I was talking to a friend last weekend. He has a degree in industrial design and worked in construction. Recently, he’s been designing doctors’ offices. Specifically, he’s been designing privacy solutions for doctors’ offices, to help them comply with the Health Insurance Portability and Accountability Act (HIPAA), which, among other things, governs the privacy of people’s health information. (Read this InfoComm special report, from 2013.)
My friend has a couple primary tools at his disposal. First is acoustical treatments. He says most offices put in acoustical foam, which is a start. But the cost of real, professional, soundproofing acoustical treatment can add up, when you consider all the rooms that might need soundproofing. So he specializes in his other HIPAA privacy tool: sound masking. And he’s doing it because doctors are asking for it.

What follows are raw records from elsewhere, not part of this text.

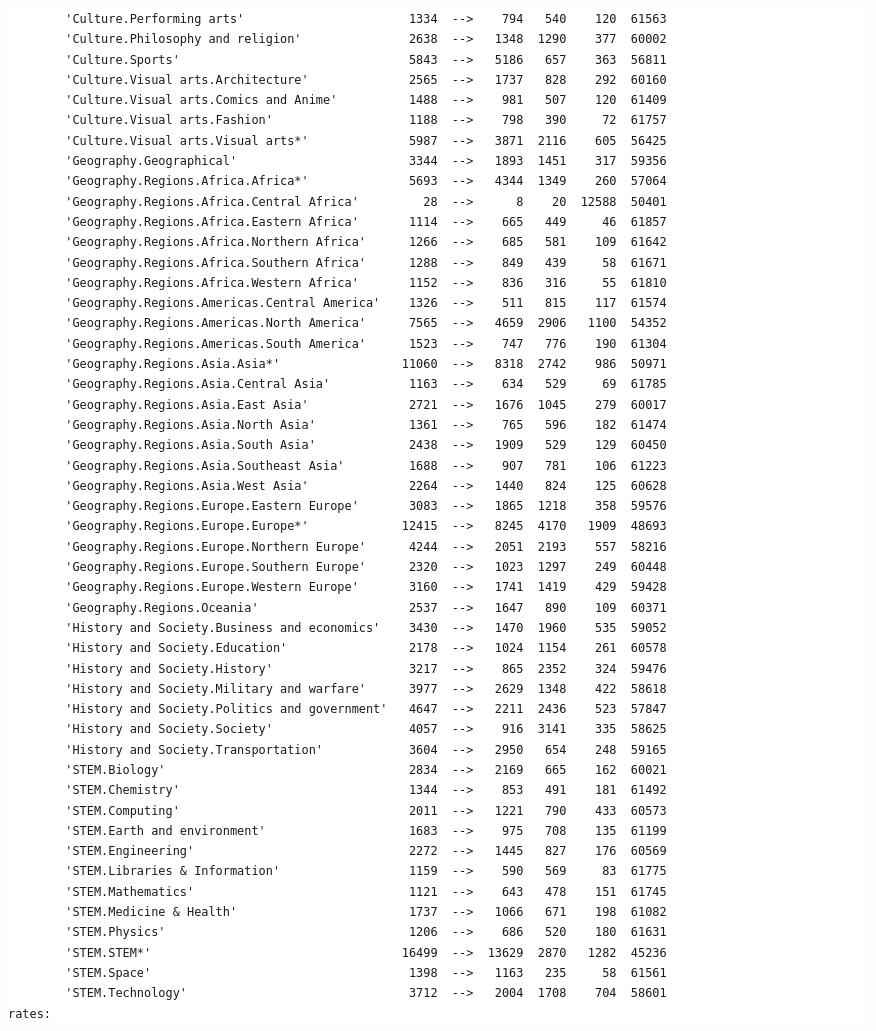 			'Culture.Performing arts'                       1334  -->    794   540    120  61563
			'Culture.Philosophy and religion'               2638  -->   1348  1290    377  60002
			'Culture.Sports'                                5843  -->   5186   657    363  56811
			'Culture.Visual arts.Architecture'              2565  -->   1737   828    292  60160
			'Culture.Visual arts.Comics and Anime'          1488  -->    981   507    120  61409
			'Culture.Visual arts.Fashion'                   1188  -->    798   390     72  61757
			'Culture.Visual arts.Visual arts*'              5987  -->   3871  2116    605  56425
			'Geography.Geographical'                        3344  -->   1893  1451    317  59356
			'Geography.Regions.Africa.Africa*'              5693  -->   4344  1349    260  57064
			'Geography.Regions.Africa.Central Africa'         28  -->      8    20  12588  50401
			'Geography.Regions.Africa.Eastern Africa'       1114  -->    665   449     46  61857
			'Geography.Regions.Africa.Northern Africa'      1266  -->    685   581    109  61642
			'Geography.Regions.Africa.Southern Africa'      1288  -->    849   439     58  61671
			'Geography.Regions.Africa.Western Africa'       1152  -->    836   316     55  61810
			'Geography.Regions.Americas.Central America'    1326  -->    511   815    117  61574
			'Geography.Regions.Americas.North America'      7565  -->   4659  2906   1100  54352
			'Geography.Regions.Americas.South America'      1523  -->    747   776    190  61304
			'Geography.Regions.Asia.Asia*'                 11060  -->   8318  2742    986  50971
			'Geography.Regions.Asia.Central Asia'           1163  -->    634   529     69  61785
			'Geography.Regions.Asia.East Asia'              2721  -->   1676  1045    279  60017
			'Geography.Regions.Asia.North Asia'             1361  -->    765   596    182  61474
			'Geography.Regions.Asia.South Asia'             2438  -->   1909   529    129  60450
			'Geography.Regions.Asia.Southeast Asia'         1688  -->    907   781    106  61223
			'Geography.Regions.Asia.West Asia'              2264  -->   1440   824    125  60628
			'Geography.Regions.Europe.Eastern Europe'       3083  -->   1865  1218    358  59576
			'Geography.Regions.Europe.Europe*'             12415  -->   8245  4170   1909  48693
			'Geography.Regions.Europe.Northern Europe'      4244  -->   2051  2193    557  58216
			'Geography.Regions.Europe.Southern Europe'      2320  -->   1023  1297    249  60448
			'Geography.Regions.Europe.Western Europe'       3160  -->   1741  1419    429  59428
			'Geography.Regions.Oceania'                     2537  -->   1647   890    109  60371
			'History and Society.Business and economics'    3430  -->   1470  1960    535  59052
			'History and Society.Education'                 2178  -->   1024  1154    261  60578
			'History and Society.History'                   3217  -->    865  2352    324  59476
			'History and Society.Military and warfare'      3977  -->   2629  1348    422  58618
			'History and Society.Politics and government'   4647  -->   2211  2436    523  57847
			'History and Society.Society'                   4057  -->    916  3141    335  58625
			'History and Society.Transportation'            3604  -->   2950   654    248  59165
			'STEM.Biology'                                  2834  -->   2169   665    162  60021
			'STEM.Chemistry'                                1344  -->    853   491    181  61492
			'STEM.Computing'                                2011  -->   1221   790    433  60573
			'STEM.Earth and environment'                    1683  -->    975   708    135  61199
			'STEM.Engineering'                              2272  -->   1445   827    176  60569
			'STEM.Libraries & Information'                  1159  -->    590   569     83  61775
			'STEM.Mathematics'                              1121  -->    643   478    151  61745
			'STEM.Medicine & Health'                        1737  -->   1066   671    198  61082
			'STEM.Physics'                                  1206  -->    686   520    180  61631
			'STEM.STEM*'                                   16499  -->  13629  2870   1282  45236
			'STEM.Space'                                    1398  -->   1163   235     58  61561
			'STEM.Technology'                               3712  -->   2004  1708    704  58601
	rates:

According to engineering consulting and research firm FMI, construction of healthcare facilities is expected to grow 6 percent in 2015, after nudging ahead 2 percent this year. There are a few reasons for this. As I’m sure you’ve heard, Baby Boomers are getting old and will be needing a bunch of healthcare. And have you heard of urgent care? I hadn’t until recently (I fortunately haven’t need to.) It’s not a clinic and it’s not an ER. In an effort to keep people from crowding emergency rooms with less-then-emergencies, the healthcare system is building out other outposts where they can seek treatment. And oh-by-the-way, EVERYONE is getting into healthcare these days. Look at all the places you can get this year’s flu shot. You can walk into Walgreens or Wal-Mart health clinics (aka, Big Box Health Care). All those new places where people can get healthcare? They need to comply with HIPAA, too.
As AV pros know, sound masking involves injecting noise (white, pink) into a space to cover up other sounds. It can be through a network of dedicated in-ceiling speakers, or sometimes through an existing paging/PA system. It requires some thought and planning. My buddy says there are time when certain facilities don’t want any white noise to block out non-HIPAA-related information. So they want the option of disabling a sound masking solution in certain rooms. Which, of course, presents the challenge: How does office staff ensure it reverts back to HIPAA compliance (which has to be the default) if they should ever disable their sound masking system? A degree of control/automation would come in handy.
Past research has indicated that healthcare is a growing market for AV. Telemedicine is sort of the sexier high-tech healthcare application. But don’t snooze on speech privacy/sound masking/HIPAA compliance.
The trick will be figuring who the right customer is. Is it people like my friend, who design and build out doctors’ offices? Building managers? These new Big Box Health Care outlets? The doctors themselves? Healthcare professionals have been well indoctrinated into speech privacy (my supermarket pharmacist maintains a separate, isolated counter window for discussing customers’ prescription questions). As doctors open new, modern offices — competing with each other to serve patients — they’ll see the merits (and requirements) of employing modern AV technology to maintain patients’ privacy.